Macht war (und ist) stets Macht über andere, also mehr oder minder immer Ausbeutung und Unrecht, und zwar nahezu ausschließlich den Schwächeren und Ohnmächtigen gegenüber.

In der Menschheitsgeschichte als einer ununterbrochenen Geschichte der Macht lässt sich zu allen Epochen das unbändige Verlangen des Menschen feststellen, über andere zu herrschen und sie niederzudrücken, sie auszurotten, zu diffamieren und zu degradieren, sie zu verknechten und zu töten. 

In diesem extrem dualistischen Kräfteparallelogramm zwischen Macht und Ohnmacht, zwischen Herrschaft und grausamen Abhängigkeitsverhältnissen gab es stets Verlierer, Menschen also, die den kürzeren ziehen mussten - und darunter waren immer und insbesondere Frauen. 
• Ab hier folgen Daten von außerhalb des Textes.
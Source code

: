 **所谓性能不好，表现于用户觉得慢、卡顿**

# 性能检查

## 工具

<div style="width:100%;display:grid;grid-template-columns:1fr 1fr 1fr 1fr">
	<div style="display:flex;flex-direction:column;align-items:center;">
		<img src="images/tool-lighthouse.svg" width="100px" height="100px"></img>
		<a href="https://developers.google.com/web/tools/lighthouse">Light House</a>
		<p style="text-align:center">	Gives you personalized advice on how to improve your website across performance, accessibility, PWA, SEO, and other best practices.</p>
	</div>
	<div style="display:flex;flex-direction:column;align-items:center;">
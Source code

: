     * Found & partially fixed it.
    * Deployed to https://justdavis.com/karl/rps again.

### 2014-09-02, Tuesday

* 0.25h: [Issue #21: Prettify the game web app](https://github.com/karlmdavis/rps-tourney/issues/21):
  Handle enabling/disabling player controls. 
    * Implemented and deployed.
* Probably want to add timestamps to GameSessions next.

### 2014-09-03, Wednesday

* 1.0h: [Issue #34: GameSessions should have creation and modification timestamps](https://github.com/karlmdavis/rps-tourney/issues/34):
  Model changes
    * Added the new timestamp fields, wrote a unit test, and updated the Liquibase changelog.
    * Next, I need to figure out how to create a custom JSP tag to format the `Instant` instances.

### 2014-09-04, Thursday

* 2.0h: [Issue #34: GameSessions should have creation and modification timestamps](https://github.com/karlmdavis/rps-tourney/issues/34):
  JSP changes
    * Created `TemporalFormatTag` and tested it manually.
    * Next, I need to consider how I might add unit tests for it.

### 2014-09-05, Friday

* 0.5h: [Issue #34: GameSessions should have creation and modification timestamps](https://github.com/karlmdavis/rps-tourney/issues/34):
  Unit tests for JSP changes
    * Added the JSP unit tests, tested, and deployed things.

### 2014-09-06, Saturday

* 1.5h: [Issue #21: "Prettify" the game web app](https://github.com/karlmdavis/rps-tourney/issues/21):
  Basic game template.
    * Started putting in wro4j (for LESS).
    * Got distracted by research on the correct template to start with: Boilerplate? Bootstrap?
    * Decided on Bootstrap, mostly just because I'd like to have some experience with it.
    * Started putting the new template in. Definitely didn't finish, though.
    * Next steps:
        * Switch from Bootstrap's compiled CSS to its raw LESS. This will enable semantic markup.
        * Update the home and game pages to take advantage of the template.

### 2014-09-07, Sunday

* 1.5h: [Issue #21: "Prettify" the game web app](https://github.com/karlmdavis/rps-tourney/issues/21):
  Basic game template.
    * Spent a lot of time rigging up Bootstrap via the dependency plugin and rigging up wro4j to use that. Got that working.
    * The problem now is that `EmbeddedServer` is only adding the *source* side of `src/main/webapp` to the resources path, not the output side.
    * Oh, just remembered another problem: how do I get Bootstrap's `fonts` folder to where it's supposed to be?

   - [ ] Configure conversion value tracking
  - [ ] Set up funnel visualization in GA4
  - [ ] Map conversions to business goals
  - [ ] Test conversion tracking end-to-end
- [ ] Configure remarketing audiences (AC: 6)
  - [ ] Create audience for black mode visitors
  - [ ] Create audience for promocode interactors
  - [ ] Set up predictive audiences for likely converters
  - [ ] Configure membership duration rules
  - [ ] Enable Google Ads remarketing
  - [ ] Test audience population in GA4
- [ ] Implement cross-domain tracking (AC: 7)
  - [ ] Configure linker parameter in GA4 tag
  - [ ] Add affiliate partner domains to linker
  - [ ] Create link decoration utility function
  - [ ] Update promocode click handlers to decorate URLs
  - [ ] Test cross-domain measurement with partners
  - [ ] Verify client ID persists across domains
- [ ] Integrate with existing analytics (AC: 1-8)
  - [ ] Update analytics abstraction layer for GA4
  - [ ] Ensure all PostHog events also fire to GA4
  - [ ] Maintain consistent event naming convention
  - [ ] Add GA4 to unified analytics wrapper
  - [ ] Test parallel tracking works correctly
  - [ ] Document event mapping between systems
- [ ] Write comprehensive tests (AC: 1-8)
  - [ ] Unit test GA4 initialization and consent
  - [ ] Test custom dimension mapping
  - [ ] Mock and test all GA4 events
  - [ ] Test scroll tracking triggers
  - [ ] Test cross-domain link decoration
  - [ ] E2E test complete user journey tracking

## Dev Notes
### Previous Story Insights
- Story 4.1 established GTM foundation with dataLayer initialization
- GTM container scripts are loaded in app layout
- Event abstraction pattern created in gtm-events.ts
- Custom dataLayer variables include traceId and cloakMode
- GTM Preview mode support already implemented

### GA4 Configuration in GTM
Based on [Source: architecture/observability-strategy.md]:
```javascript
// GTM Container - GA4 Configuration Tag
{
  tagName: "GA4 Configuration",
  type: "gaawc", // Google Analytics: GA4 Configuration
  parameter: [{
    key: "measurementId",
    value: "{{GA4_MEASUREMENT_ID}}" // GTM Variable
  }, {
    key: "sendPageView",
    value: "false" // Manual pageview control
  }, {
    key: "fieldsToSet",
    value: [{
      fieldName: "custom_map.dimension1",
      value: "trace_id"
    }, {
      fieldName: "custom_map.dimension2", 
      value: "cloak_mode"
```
„Sie schnitten mir mit einer Rasierklinge ein Stück Fleisch zwischen den Beinen heraus - hernach nähten sie mich mit einem Schafdarm regelrecht zu.“ Vorsichtige Schätzungen der Weltgesundheitsorganisation sprechen von 80 Millionen - andere nicht weniger glaubwürdige Statistiken von 130 Millionen! - Frauen und Mädchen, die allein in Nord- und Zentralafrika die schreckliche Erfahrung der Klitorisbeschneidung erleben müssen. 

In Ägypten, so verraten mutige Soziologinnen, sind 70% aller Städterinnen und 90% der Landbewohnerinnen beschnitten. Mehr als 100.000 Mädchen sterben alljährlich an dieser schmerzhaften Tortur. Die fundamentale Abwertung der Frau und des Weiblichen kann kaum einen stärkeren Ausdruck erhalten als gerade in der Verstümmelung der weiblichen Genitalien - sie ist Vernichtung der Frau als Frau in ihrer zu ihrem Wesen gehörigen Sexualität und ein brutaler Schnitt in ihre Seele, die von dieser Verletzung nie wieder heil wird.
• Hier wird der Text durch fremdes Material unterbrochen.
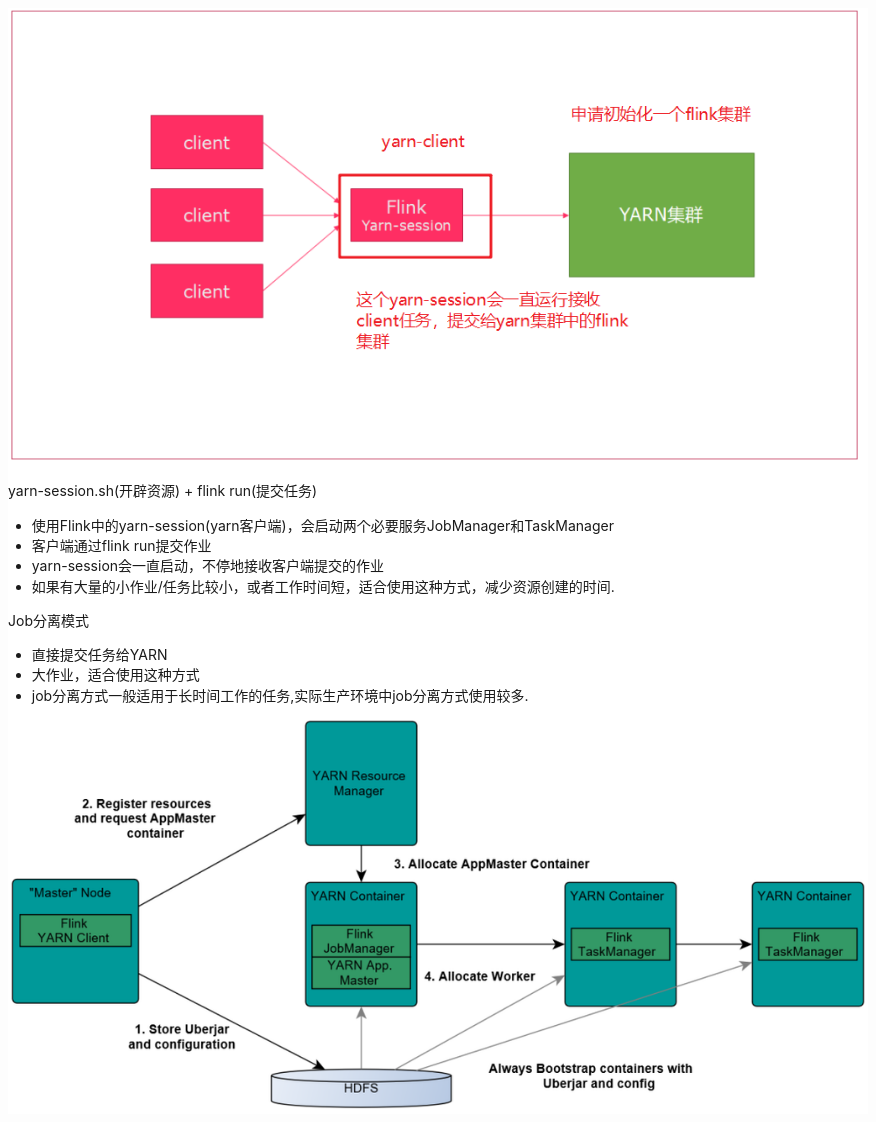 ![alt text](flink基本概念/flinkOnYarnSession.png)

yarn-session.sh(开辟资源) + flink run(提交任务)
- 使用Flink中的yarn-session(yarn客户端)，会启动两个必要服务JobManager和TaskManager
- 客户端通过flink run提交作业
- yarn-session会一直启动，不停地接收客户端提交的作业
- 如果有大量的小作业/任务比较小，或者工作时间短，适合使用这种方式，减少资源创建的时间.


Job分离模式

- 直接提交任务给YARN
- 大作业，适合使用这种方式
- job分离方式一般适用于长时间工作的任务,实际生产环境中job分离方式使用较多.

![alt text](flink基本概念/flink_yarn_分离模式.png)
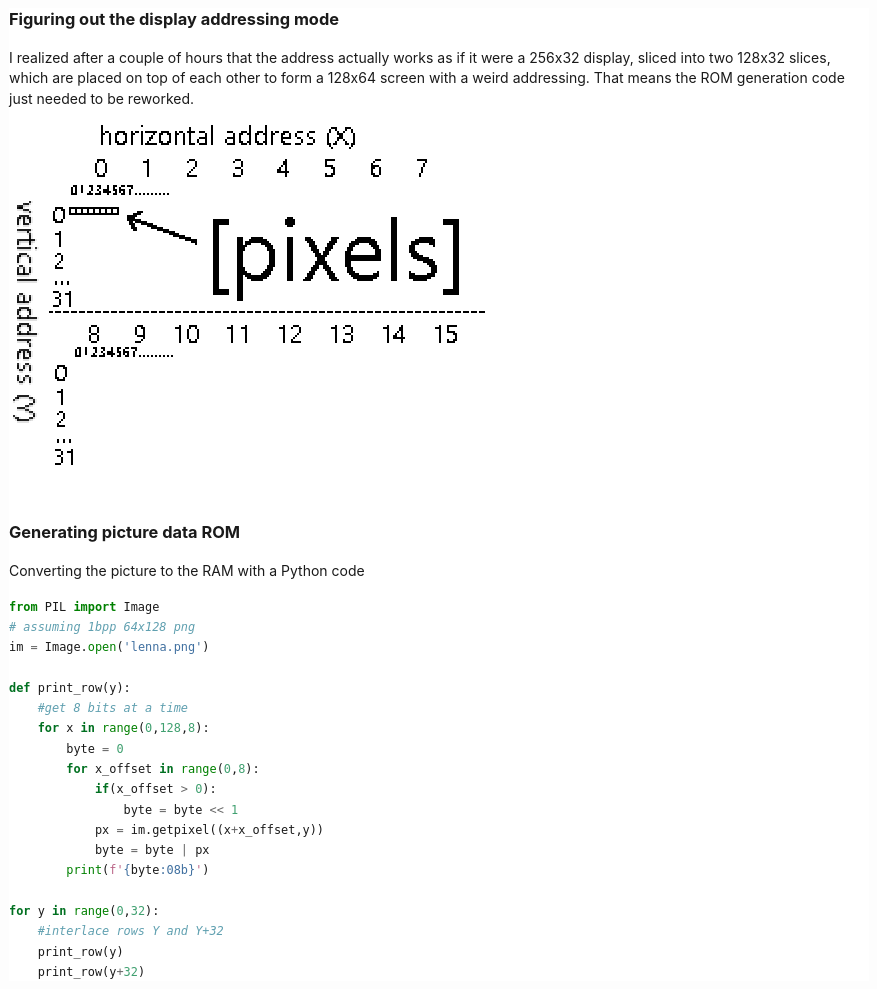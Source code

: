 ### Figuring out the display addressing mode

I realized after a couple of hours that the address actually works as if it were a 256x32 display, sliced into two 128x32 slices, which are placed on top of each other to form a 128x64 screen with a weird addressing. That means the ROM generation code just needed to be reworked.

![addressing mode](../assets/hw6_12864_addressing.png)

### Generating picture data ROM 

Converting the picture to the RAM with a Python code

```python
from PIL import Image
# assuming 1bpp 64x128 png
im = Image.open('lenna.png')

def print_row(y):
    #get 8 bits at a time
    for x in range(0,128,8):
        byte = 0
        for x_offset in range(0,8):
            if(x_offset > 0):
                byte = byte << 1
            px = im.getpixel((x+x_offset,y))
            byte = byte | px
        print(f'{byte:08b}')

for y in range(0,32):
    #interlace rows Y and Y+32
    print_row(y)
    print_row(y+32)
```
Genitalverstümmelung ist ein Akt der Unterdrückung, der Missachtung und Misshandlung, der die Frauen ausgesetzt sind, weil sie Frauen sind. Gegenüber solch widerlichen patriarchalischen Denkmustern muss global propagiert werden: Menschenrechte sind nicht Männerrechte! 

Im Jahre 1793 wurden in Posen die letzten Hexen verbrannt - von wegen Hexenverfolgung im vermeintlich „dunklen“ Mittelalter! Die Erinnerung an Völkermorde an Juden, Armeniern oder Kurden wird in den Medien stets neu aufgekocht - ins Vergessen gedrängt wird jedoch das unmenschliche Spektakel des Hexenwahns, das unbeschreibliche Unrecht millionfachen Mordes an unschuldigen Frauen als angeblich mit Satan selbst liierten Hexen. 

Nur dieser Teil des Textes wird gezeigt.